Monday, September 4, 2017

A Dickens Detour - The Old Curiosity Shop


It is no small thing, when they, who are so fresh from God, love us.
― Charles Dickens, Master Humphrey’s Clock


The Old Curiosity Shop, the fourth published novel by Charles Dickens was first released in serial form from April 1840 until January 1841 and then all together in a book format in 1841 by Chapman & Hall of London.

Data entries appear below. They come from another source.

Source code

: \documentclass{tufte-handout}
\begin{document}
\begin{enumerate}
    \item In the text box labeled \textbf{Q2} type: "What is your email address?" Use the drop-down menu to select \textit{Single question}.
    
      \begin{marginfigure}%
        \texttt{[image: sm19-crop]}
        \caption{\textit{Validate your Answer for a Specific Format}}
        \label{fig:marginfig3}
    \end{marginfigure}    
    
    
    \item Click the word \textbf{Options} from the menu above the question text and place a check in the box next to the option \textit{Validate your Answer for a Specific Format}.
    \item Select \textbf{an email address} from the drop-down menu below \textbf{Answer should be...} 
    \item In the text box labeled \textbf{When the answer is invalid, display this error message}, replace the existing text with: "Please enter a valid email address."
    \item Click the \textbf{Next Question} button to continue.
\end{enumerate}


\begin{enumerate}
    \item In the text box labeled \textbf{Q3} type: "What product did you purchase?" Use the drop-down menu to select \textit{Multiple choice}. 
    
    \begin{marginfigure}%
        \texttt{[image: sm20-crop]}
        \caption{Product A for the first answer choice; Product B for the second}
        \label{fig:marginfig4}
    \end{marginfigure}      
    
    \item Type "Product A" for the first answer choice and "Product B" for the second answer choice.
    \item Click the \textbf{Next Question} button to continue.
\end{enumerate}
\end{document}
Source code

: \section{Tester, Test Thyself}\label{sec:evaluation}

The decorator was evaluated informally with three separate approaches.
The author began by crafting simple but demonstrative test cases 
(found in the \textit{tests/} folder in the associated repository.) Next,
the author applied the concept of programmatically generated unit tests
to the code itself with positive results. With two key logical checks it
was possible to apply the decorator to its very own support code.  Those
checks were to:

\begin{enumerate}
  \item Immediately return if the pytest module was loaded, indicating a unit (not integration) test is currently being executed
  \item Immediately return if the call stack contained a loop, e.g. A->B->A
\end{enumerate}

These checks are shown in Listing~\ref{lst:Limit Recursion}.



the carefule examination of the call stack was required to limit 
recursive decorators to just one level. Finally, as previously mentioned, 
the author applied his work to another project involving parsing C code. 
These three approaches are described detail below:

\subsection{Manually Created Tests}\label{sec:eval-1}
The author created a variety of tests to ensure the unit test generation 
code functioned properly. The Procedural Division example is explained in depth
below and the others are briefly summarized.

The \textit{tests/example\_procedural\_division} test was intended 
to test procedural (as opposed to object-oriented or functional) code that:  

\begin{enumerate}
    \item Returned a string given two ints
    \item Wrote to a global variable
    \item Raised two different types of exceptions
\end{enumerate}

It first appeared in the weekly publication, Master Humphrey’s Clock along with various short stories and essays which Dickens wrote and edited. It became evident, however, by the 7th edition that the present day public - all avid Dickens readers - were solely attracted to the publication by the ongoing The Old Curiosity Shop. During the publication life of Master Humphrey’s Clock, two novels originated as short stories that developed into novels — The Old Curiosity Shop and Barnaby Rudge.

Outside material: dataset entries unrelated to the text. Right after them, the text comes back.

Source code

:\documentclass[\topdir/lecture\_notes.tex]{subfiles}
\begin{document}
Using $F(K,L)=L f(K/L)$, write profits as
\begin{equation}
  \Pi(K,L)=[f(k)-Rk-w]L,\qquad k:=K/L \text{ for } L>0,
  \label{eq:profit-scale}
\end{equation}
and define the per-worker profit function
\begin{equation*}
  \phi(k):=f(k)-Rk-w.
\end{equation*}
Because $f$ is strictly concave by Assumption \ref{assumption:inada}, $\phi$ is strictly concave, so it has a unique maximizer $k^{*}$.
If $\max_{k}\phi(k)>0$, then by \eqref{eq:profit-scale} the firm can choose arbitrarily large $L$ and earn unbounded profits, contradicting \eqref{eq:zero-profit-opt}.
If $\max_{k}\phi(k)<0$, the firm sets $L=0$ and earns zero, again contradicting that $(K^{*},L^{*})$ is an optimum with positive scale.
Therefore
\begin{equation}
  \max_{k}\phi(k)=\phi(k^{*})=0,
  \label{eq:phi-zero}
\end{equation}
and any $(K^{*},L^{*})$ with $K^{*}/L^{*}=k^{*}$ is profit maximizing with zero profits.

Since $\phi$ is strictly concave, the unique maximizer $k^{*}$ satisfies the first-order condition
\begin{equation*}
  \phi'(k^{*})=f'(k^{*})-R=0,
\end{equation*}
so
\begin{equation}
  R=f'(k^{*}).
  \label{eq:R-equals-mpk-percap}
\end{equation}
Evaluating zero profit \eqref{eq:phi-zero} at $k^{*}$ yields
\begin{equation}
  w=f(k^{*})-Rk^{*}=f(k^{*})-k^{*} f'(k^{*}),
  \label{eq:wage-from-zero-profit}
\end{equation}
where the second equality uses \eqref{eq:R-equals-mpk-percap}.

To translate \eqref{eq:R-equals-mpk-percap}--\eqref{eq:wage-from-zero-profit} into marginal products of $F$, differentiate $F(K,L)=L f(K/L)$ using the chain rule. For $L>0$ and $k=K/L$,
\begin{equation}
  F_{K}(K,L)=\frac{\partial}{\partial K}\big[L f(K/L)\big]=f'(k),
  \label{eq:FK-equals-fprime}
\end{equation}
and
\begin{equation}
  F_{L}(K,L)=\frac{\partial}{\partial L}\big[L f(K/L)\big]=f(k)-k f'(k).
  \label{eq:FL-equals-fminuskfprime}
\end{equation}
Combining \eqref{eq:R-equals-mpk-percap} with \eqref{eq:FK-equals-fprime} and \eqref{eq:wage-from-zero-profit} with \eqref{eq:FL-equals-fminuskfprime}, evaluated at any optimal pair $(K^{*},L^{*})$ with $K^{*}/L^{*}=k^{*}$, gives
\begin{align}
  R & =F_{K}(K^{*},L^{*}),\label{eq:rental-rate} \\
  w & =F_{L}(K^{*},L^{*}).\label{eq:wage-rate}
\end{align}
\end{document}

For who can wonder that man should feel a vague belief in tales of disembodied spirits wandering through those places which they once dearly affected, when he himself, scarcely less separated from his old world than they, is for ever lingering upon past emotions and bygone times, and hovering, the ghost of his former self, about the places and people that warmed his heart of old?
― Charles Dickens, Master Humphrey’s Clock


The publication Master Humphrey’s Clock opened with an introductory frame story which featured Master Humphrey — a lonely bachelor living in London, who acts as a narrator, describing himself and his close group of friends and their love of telling stories. Master Humphrey wrote and then hid his manuscripts in an old grandfather clock in a chimney corner of his house. He decided one day to start a club with his small circle of friends in which they would each be involved in reading their manuscripts aloud. Some of the stories from the club Master Humphrey’s Clock and the mirror club from Humphrey’s kitchen - Mr. Weller’s Watch - brought back characters from The Pickwick Papers. Two such characters included Mr. Pickwick, the hero of The Pickwick Papers and his much beloved manservant, Sam Weller, along with Master Humphrey’s maid and a barber.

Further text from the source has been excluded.